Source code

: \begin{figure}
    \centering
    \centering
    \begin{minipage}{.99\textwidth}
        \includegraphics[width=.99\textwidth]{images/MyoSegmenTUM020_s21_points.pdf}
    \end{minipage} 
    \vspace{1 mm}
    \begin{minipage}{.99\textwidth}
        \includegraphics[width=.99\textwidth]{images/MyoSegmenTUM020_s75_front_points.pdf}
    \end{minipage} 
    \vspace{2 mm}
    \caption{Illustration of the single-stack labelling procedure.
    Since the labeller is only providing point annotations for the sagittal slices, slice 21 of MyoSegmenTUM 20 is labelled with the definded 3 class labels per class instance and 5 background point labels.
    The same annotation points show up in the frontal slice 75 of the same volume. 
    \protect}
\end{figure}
= = =
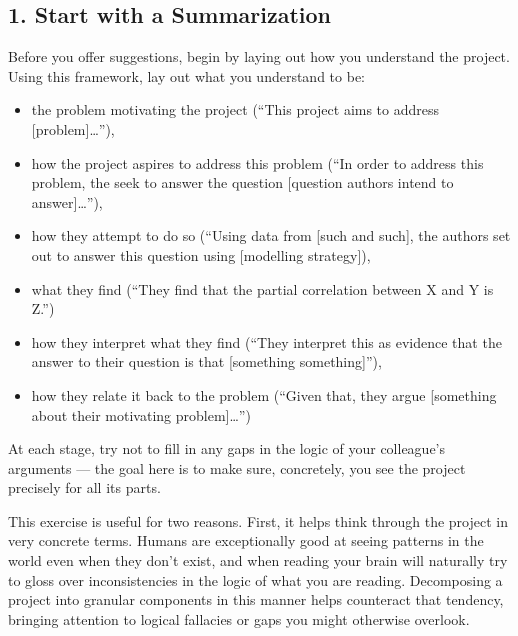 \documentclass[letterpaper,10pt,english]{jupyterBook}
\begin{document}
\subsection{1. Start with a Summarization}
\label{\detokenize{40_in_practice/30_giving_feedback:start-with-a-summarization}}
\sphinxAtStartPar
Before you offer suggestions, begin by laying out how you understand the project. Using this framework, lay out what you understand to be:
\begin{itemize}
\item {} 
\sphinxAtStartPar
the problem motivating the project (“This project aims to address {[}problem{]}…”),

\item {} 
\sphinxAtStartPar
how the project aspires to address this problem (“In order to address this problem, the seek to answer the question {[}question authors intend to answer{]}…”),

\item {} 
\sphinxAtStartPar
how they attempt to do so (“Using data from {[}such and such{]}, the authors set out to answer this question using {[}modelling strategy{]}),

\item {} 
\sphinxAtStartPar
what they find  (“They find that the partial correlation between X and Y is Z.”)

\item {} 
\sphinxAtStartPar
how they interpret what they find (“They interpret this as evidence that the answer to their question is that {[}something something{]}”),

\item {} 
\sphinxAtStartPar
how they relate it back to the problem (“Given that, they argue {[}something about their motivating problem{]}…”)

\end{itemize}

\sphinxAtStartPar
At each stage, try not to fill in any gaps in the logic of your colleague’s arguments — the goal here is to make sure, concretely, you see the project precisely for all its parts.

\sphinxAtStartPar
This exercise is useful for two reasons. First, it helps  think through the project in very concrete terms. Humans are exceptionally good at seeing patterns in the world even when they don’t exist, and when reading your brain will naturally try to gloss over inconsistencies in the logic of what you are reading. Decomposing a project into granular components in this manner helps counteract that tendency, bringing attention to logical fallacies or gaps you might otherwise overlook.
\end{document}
= = =
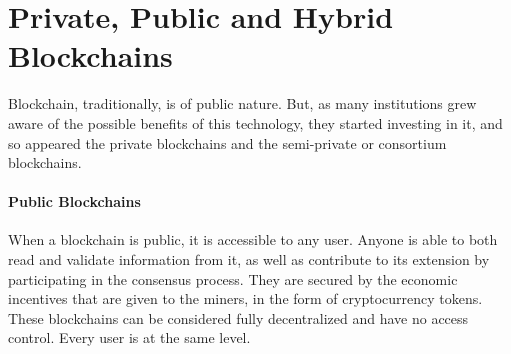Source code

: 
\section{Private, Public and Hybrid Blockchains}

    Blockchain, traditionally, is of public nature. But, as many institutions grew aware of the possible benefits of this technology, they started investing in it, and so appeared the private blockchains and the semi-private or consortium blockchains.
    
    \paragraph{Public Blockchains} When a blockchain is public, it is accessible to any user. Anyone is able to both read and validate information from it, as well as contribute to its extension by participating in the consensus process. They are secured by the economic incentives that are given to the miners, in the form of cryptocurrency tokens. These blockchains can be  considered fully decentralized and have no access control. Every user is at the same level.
= = =
» Problem description
If a line above includes the string "textwidth", pick it out.

» Solved exercise
    \begin{minipage}{.99\textwidth}
        \includegraphics[width=.99\textwidth]{images/MyoSegmenTUM020_s21_points.pdf}
    \begin{minipage}{.99\textwidth}
        \includegraphics[width=.99\textwidth]{images/MyoSegmenTUM020_s75_front_points.pdf}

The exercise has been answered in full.